If your source and destination directories are on the same machine, then disk IO is going to be your limiting factor.

You could use rclone copy with the -P flag and a small subset of your data. That will allow you to see your transfer rate, as something like 64.388 MiB/s. You can then use a download time calculator to give you an estimate time based on the total amount of data you need to transfer.

FWIW, I just transferred 5.8TiB of data from Google to Dropbox using a Linode cloud server with a 1Gbps connection, and it took 27hrs and 13 minutes.

Thank you estimate, these are some good points!!
@H4v0k Thanks for your numbers, it does give me some estimate!

To add more details to my query, I have to transfer about 10TB of data from Akamai Netstorage to Amazon S3.
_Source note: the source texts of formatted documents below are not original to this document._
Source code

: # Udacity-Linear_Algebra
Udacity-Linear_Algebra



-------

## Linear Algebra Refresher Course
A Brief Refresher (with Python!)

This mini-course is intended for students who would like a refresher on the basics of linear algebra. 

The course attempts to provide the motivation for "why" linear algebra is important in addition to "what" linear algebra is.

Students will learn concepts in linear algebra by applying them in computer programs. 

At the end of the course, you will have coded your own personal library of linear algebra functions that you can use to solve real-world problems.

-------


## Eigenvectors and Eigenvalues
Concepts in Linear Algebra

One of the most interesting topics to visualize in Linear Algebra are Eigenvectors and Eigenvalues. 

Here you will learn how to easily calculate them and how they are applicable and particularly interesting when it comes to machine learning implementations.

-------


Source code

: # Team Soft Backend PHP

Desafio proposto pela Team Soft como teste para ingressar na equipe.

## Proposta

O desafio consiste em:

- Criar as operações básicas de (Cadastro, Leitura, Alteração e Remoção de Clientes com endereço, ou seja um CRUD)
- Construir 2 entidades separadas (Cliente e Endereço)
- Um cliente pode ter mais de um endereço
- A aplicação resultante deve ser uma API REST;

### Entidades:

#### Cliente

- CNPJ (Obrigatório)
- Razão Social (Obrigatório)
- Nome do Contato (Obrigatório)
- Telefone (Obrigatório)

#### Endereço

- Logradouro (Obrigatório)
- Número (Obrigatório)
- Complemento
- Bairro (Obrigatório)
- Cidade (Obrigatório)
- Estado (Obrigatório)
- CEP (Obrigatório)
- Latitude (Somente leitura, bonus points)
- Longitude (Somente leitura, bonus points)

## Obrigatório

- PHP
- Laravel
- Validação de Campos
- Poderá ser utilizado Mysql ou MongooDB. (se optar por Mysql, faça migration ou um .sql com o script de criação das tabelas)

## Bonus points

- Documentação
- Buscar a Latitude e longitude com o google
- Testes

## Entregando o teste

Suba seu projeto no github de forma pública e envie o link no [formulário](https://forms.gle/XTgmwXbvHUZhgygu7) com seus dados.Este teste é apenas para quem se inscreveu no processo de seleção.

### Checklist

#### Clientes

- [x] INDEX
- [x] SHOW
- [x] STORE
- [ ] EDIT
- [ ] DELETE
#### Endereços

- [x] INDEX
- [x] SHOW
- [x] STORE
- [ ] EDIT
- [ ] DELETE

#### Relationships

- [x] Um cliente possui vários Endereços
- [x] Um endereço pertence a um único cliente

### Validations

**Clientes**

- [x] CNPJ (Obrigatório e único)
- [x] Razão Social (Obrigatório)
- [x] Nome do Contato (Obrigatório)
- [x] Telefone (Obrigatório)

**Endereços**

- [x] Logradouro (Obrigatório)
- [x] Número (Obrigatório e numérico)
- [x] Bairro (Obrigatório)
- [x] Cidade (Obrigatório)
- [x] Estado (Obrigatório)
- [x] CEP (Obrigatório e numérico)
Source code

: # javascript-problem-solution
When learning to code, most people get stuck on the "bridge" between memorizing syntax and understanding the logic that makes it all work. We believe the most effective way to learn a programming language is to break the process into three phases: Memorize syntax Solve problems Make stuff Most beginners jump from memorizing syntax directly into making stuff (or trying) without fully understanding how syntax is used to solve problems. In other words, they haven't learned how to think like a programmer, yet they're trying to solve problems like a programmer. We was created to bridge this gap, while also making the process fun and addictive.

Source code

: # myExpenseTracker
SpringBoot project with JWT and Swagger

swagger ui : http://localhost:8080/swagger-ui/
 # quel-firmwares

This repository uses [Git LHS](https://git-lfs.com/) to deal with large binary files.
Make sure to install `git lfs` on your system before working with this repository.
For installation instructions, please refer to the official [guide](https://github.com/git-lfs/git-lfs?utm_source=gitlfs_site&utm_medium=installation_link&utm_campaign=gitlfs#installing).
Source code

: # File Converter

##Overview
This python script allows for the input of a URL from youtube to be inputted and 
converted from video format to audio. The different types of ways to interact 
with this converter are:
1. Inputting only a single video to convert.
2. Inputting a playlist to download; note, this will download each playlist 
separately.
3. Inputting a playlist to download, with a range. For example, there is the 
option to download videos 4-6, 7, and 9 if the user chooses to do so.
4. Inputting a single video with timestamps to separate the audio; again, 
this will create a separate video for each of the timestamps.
I don't have a lot on insight into Akamai netstorage currently and hence the issue. Based on their documentation, they support 1000read/sec and 90 concurrent connections.

I was wondering if I have to make this faster, do I need to use 2-4 machines with rclone running

as mentioned above, need run a test on a subset of files.
based on the results, we can tweak the command

Two 1st world providers:)

It should fly given you have fast internet Cx. rclone will not be bottleneck here.
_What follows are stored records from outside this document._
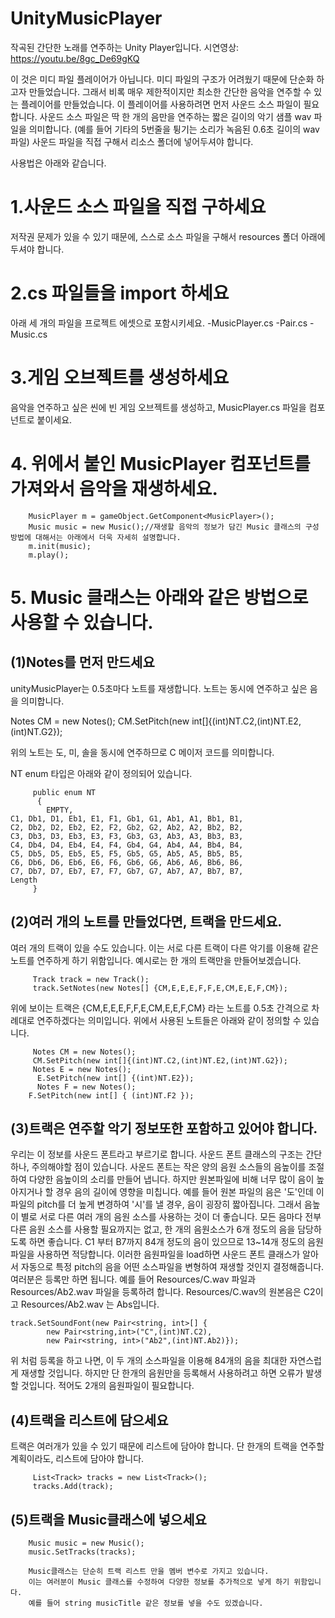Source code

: # UnityMusicPlayer
작곡된 간단한 노래를 연주하는 Unity Player입니다.
시연영상: https://youtu.be/8gc_De69gKQ

이 것은 미디 파일 플레이어가 아닙니다. 미디 파일의 구조가 어려웠기 때문에 단순화 하고자 만들었습니다.
그래서 비록 매우 제한적이지만 최소한 간단한 음악을 연주할 수 있는 플레이어를 만들었습니다.
이 플레이어를 사용하려면 먼저 사운드 소스 파일이 필요합니다.
사운드 소스 파일은 딱 한 개의 음만을 연주하는 짧은 길이의 악기 샘플 wav 파일을 의미합니다.
(예를 들어 기타의 5번줄을 튕기는 소리가 녹음된 0.6초 길이의 wav 파일)
사운드 파일을 직접 구해서 리소스 폴더에 넣어두셔야 합니다.

사용법은 아래와 같습니다.

# 1.사운드 소스 파일을 직접 구하세요
저작권 문제가 있을 수 있기 때문에, 스스로 소스 파일을 구해서 resources 폴더 아래에 두셔야 합니다.


# 2.cs 파일들을 import 하세요
아래 세 개의 파일을 프로젝트 에셋으로 포함시키세요.
-MusicPlayer.cs
-Pair.cs
-Music.cs

# 3.게임 오브젝트를 생성하세요
음악을 연주하고 싶은 씬에 빈 게임 오브젝트를 생성하고, MusicPlayer.cs 파일을 컴포넌트로 붙이세요.

# 4. 위에서 붙인 MusicPlayer 컴포넌트를 가져와서 음악을 재생하세요.

        MusicPlayer m = gameObject.GetComponent<MusicPlayer>();
        Music music = new Music();//재생할 음악의 정보가 담긴 Music 클래스의 구성방법에 대해서는 아래에서 더욱 자세히 설명합니다.
        m.init(music);
        m.play();
        
# 5. Music 클래스는 아래와 같은 방법으로 사용할 수 있습니다.
## (1)Notes를 먼저 만드세요
  unityMusicPlayer는 0.5초마다 노트를 재생합니다. 노트는 동시에 연주하고 싶은 음을 의미합니다.
  
  Notes CM = new Notes();
  CM.SetPitch(new int[]{(int)NT.C2,(int)NT.E2,(int)NT.G2});
  
  위의 노트는 도, 미, 솔을 동시에 연주하므로 C 메이저 코드를 의미합니다.
  
  NT enum 타입은 아래와 같이 정의되어 있습니다.
  
         public enum NT
          {
            EMPTY,
    C1, Db1, D1, Eb1, E1, F1, Gb1, G1, Ab1, A1, Bb1, B1,
    C2, Db2, D2, Eb2, E2, F2, Gb2, G2, Ab2, A2, Bb2, B2,
    C3, Db3, D3, Eb3, E3, F3, Gb3, G3, Ab3, A3, Bb3, B3,
    C4, Db4, D4, Eb4, E4, F4, Gb4, G4, Ab4, A4, Bb4, B4,
    C5, Db5, D5, Eb5, E5, F5, Gb5, G5, Ab5, A5, Bb5, B5,
    C6, Db6, D6, Eb6, E6, F6, Gb6, G6, Ab6, A6, Bb6, B6,
    C7, Db7, D7, Eb7, E7, F7, Gb7, G7, Ab7, A7, Bb7, B7,
    Length
         }
  
## (2)여러 개의 노트를 만들었다면, 트랙을 만드세요.
  여러 개의 트랙이 있을 수도 있습니다. 이는 서로 다른 트랙이 다른 악기를 이용해 같은 노트를 연주하게 하기 위함입니다.
  예시로는 한 개의 트랙만을 만들어보겠습니다.
  
         Track track = new Track();
         track.SetNotes(new Notes[] {CM,E,E,E,F,F,E,CM,E,E,F,CM});
  
  위에 보이는 트랙은  {CM,E,E,E,F,F,E,CM,E,E,F,CM} 라는 노트를 0.5초 간격으로 차례대로 연주하겠다는 의미입니다.
  위에서 사용된 노트들은 아래와 같이 정의할 수 있습니다.
  
         Notes CM = new Notes();
         CM.SetPitch(new int[]{(int)NT.C2,(int)NT.E2,(int)NT.G2});
         Notes E = new Notes();
          E.SetPitch(new int[] {(int)NT.E2});
          Notes F = new Notes();
        F.SetPitch(new int[] { (int)NT.F2 });
  
## (3)트랙은 연주할 악기 정보또한 포함하고 있어야 합니다.
  우리는 이 정보를 사운드 폰트라고 부르기로 합니다.
  사운드 폰트 클래스의 구조는 간단하나, 주의해야할 점이 있습니다.
  사운드 폰트는 작은 양의 음원 소스들의 음높이를 조절하여 다양한 음높이의 소리를 만들어 냅니다.
  하지만 원본파일에 비해 너무 많이 음이 높아지거나 할 경우 음의 길이에 영향을 미칩니다.
  예를 들어 원본 파일의 음은 '도'인데 이 파일의 pitch를 더 높게 변경하여 '시'를 낼 경우, 음이 굉장히 짧아집니다.
   그래서 음높이 별로 서로 다른 여러 개의 음원 소스를 사용하는 것이 더 좋습니다.
   모든 음마다 전부 다른 음원 소스를 사용할 필요까지는 없고, 한 개의 음원소스가 6개 정도의 음을 담당하도록 하면 좋습니다.
   C1 부터 B7까지 84개 정도의 음이 있으므로 13~14개 정도의 음원파일을 사용하면 적당합니다.
   이러한 음원파일을 load하면 사운드 폰트 클래스가 알아서 자동으로 특정 pitch의 음을 어떤 소스파일을 변형하여 재생할 것인지 결정해줍니다.
   여러분은 등록만 하면 됩니다.
   예를 들어  Resources/C.wav 파일과 Resources/Ab2.wav 파일을 등록하려 합니다.
    Resources/C.wav의 원본음은 C2이고 Resources/Ab2.wav 는 Abs입니다.
   
    track.SetSoundFont(new Pair<string, int>[] { 
            new Pair<string,int>("C",(int)NT.C2),
            new Pair<string, int>("Ab2",(int)NT.Ab2)});
    
   위 처럼 등록을 하고 나면, 이 두 개의 소스파일을 이용해 84개의 음을 최대한 자연스럽게 재생할 것입니다.
   하지만 단 한개의 음원만을 등록해서 사용하려고 하면 오류가 발생할 것입니다.
   적어도 2개의 음원파일이 필요합니다.
 ## (4)트랙을 리스트에 담으세요
 트랙은 여러개가 있을 수 있기 때문에 리스트에 담아야 합니다. 단 한개의 트랙을 연주할 계획이라도, 리스트에 담아야 합니다.
 
         List<Track> tracks = new List<Track>();
         tracks.Add(track);
  
## (5)트랙을 Music클래스에 넣으세요
        Music music = new Music();
        music.SetTracks(tracks);
        
        Music클래스는 단순히 트랙 리스트 만을 멤버 변수로 가지고 있습니다.
        이는 여러분이 Music 클래스를 수정하여 다양한 정보를 추가적으로 넣게 하기 위함입니다.
        예를 들어 string musicTitle 같은 정보를 넣을 수도 있겠습니다.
You can like @H4v0k use some temporary server with fast two way connections (Linode, Digitalocean or why not Amazon).

10TB with 1Gb Cx will take no longer than 2 days max. I would not overcomplicate it with multiple machines unless for whatever reason you have to do it much faster.

I would do quick test runs with different

e.g.

 --checkers 16 --transfers 8
 --checkers 32 --transfers 16
 --checkers 32 --transfers 24

to see what works the best for your overall setup

Yeah, I know, however I don't have access to Netstorage yet and unfortunately, I have to give them an estimate before that :confused:
So I was trying to figure out if there was a way. If using a machine with specific specs can help me figure this out

ahh ok - this case I would use my connection speed as rough base for estimation.
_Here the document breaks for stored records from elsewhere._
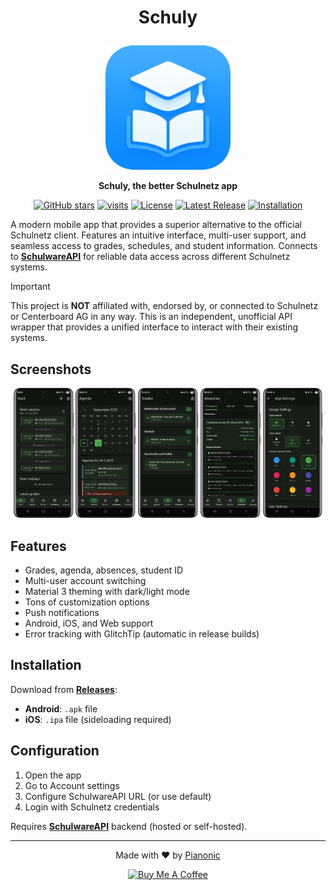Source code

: # <p align="center">Schuly</p>
<p align="center">
  <img src="./assets/app_icon.png" width="200" alt="Schuly Logo">
</p>
<p align="center">
  <strong>Schuly, the better Schulnetz app</strong>
</p>
<p align="center">
  <a href="https://github.com/PianoNic/schuly/stargazers"><img src="https://img.shields.io/github/stars/PianoNic/schuly?style=flat&color=3da8ff" alt="GitHub stars"/></a>
  <a href="https://github.com/PianoNic/schuly"><img src="https://badgetrack.pianonic.ch/badge?tag=schuly&label=visits&color=3da8ff&style=flat" alt="visits"/></a>
  <a href="https://github.com/PianoNic/schuly/blob/main/LICENSE"><img src="https://img.shields.io/github/license/PianoNic/schuly?color=3da8ff" alt="License"/></a>
  <a href="https://github.com/PianoNic/schuly/releases"><img src="https://img.shields.io/github/v/release/PianoNic/schuly?include_prereleases&color=3da8ff&label=Latest%20Release" alt="Latest Release"/></a>
  <a href="#installation"><img src="https://img.shields.io/badge/Selfhost-Instructions-3da8ff.svg" alt="Installation"/></a>
</p>

A modern mobile app that provides a superior alternative to the official Schulnetz client. Features an intuitive interface, multi-user support, and seamless access to grades, schedules, and student information. Connects to **[SchulwareAPI](https://github.com/PianoNic/SchulwareAPI)** for reliable data access across different Schulnetz systems.

> [!IMPORTANT]
> This project is **NOT** affiliated with, endorsed by, or connected to Schulnetz or Centerboard AG in any way. This is an independent, unofficial API wrapper that provides a unified interface to interact with their existing systems.

## Screenshots

<p align="center">
  <img src="./assets/showcase (3).png" width="19%" alt="Screenshot 1">
  <img src="./assets/showcase (2).png" width="19%" alt="Screenshot 2">
  <img src="./assets/showcase (1).png" width="19%" alt="Screenshot 3">
  <img src="./assets/showcase (4).png" width="19%" alt="Screenshot 4">
  <img src="./assets/showcase (5).png" width="19%" alt="Screenshot 5">
</p>

## Features

- Grades, agenda, absences, student ID
- Multi-user account switching
- Material 3 theming with dark/light mode
- Tons of customization options
- Push notifications
- Android, iOS, and Web support
- Error tracking with GlitchTip (automatic in release builds)

## Installation

Download from **[Releases](https://github.com/PianoNic/schuly/releases)**:
- **Android**: `.apk` file
- **iOS**: `.ipa` file (sideloading required)

## Configuration

1. Open the app
2. Go to Account settings
3. Configure SchulwareAPI URL (or use default)
4. Login with Schulnetz credentials

Requires **[SchulwareAPI](https://github.com/PianoNic/SchulwareAPI)** backend (hosted or self-hosted).

---
<p align="center">Made with ❤️ by <a href="https://github.com/Pianonic">Pianonic</a></p>
<p align="center">
  <a href="https://buymeacoffee.com/pianonic"><img src="https://img.shields.io/badge/-buy_me_a%C2%A0coffee-gray?logo=buy-me-a-coffee" alt="Buy Me A Coffee"/></a>
</p>
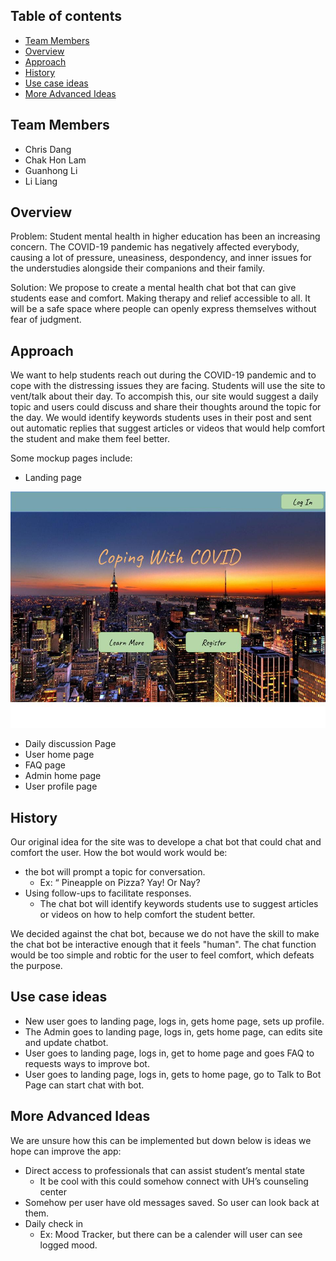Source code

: ## Table of contents

* [Team Members](#team-members)
* [Overview](#overview)
* [Approach](#approach)
* [History](#History)
* [Use case ideas](#use-case-ideas)
* [More Advanced Ideas](#more-advanced-ideas)

## Team Members

- Chris Dang
- Chak Hon Lam
- Guanhong Li
- Li Liang

## Overview

Problem: Student mental health in higher education has been an increasing concern. The COVID-19 pandemic has negatively affected everybody, causing a lot of pressure, uneasiness, despondency, and inner issues for the understudies alongside their companions and their family.

Solution: We propose to create a mental health chat bot that can give students ease and comfort. Making therapy and relief accessible to all. It will be a safe space where people can openly express themselves without fear of judgment.

## Approach

We want to help students reach out during the COVID-19 pandemic and to cope with the distressing issues they are facing. Students will use the site to vent/talk about their day. To accompish this, our site would suggest a daily topic and users could discuss and share their thoughts around the topic for the day. We would identify keywords students uses in their post and sent out automatic replies that suggest articles or videos that would help comfort the student and make them feel better.

Some mockup pages include:

- Landing page

<img src="doc/landing.jpg">

- Daily discussion Page
- User home page
- FAQ page
- Admin home page
- User profile page

## History

Our original idea for the site was to develope a chat bot that could chat and comfort the user.
How the bot would work would be:

- the bot will prompt a topic for conversation.
  - Ex: “ Pineapple on Pizza? Yay! Or Nay?
- Using follow-ups to facilitate responses.
  - The chat bot will identify keywords students use to suggest articles or videos on how to help comfort the student better.
  
We decided against the chat bot, because we do not have the skill to make the chat bot be interactive enough that it feels "human". The chat function would be too simple and robtic for the user to feel comfort, which defeats the purpose.

## Use case ideas

- New user goes to landing page, logs in, gets home page, sets up profile.
- The Admin goes to landing page, logs in, gets home page, can edits site and update chatbot.
- User goes to landing page, logs in, get to home page and goes FAQ to requests ways to improve bot.
- User goes to landing page, logs in, gets to home page, go to Talk to Bot Page can start chat with bot.

## More Advanced Ideas

We are unsure how this can be implemented but down below is ideas we hope can improve the app:
  - Direct access to professionals that can assist student’s mental state
    - It be cool with this could somehow connect with UH’s counseling center
  - Somehow per user have old messages saved. So user can look back at them.
  - Daily check in
    - Ex: Mood Tracker, but there can be a calender will user can see logged mood.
multiply time by 3 to leave some margin.

Mention that it is all based on assumptions and throw some caveats.

You should finish real job faster and everybody will be happy.

1 Like

Thanks, this helps! Let's say I am using an EC2 (and it's not my forte); which machine do I go with to get 1Gbps connection

Unless you will run it on Raspberry Pi then any modern computer should handle it without issues - even with 10Gb Internet. Only moving to much higher bandwidths it would require more hardware planning. I assume you do not have 10Gb+ Internet

Thanks!! This will help me create some preliminary estimates, and then I can have actual estimate when I get the access

Sorry do not have it on top of my head now:) But as you need it only for less than 48h do not penny pinch too much. Better to have something that can rock. 8+ cores, 32+ GB RAM I would use just to have nice sleep knowing that it will handle all traffic.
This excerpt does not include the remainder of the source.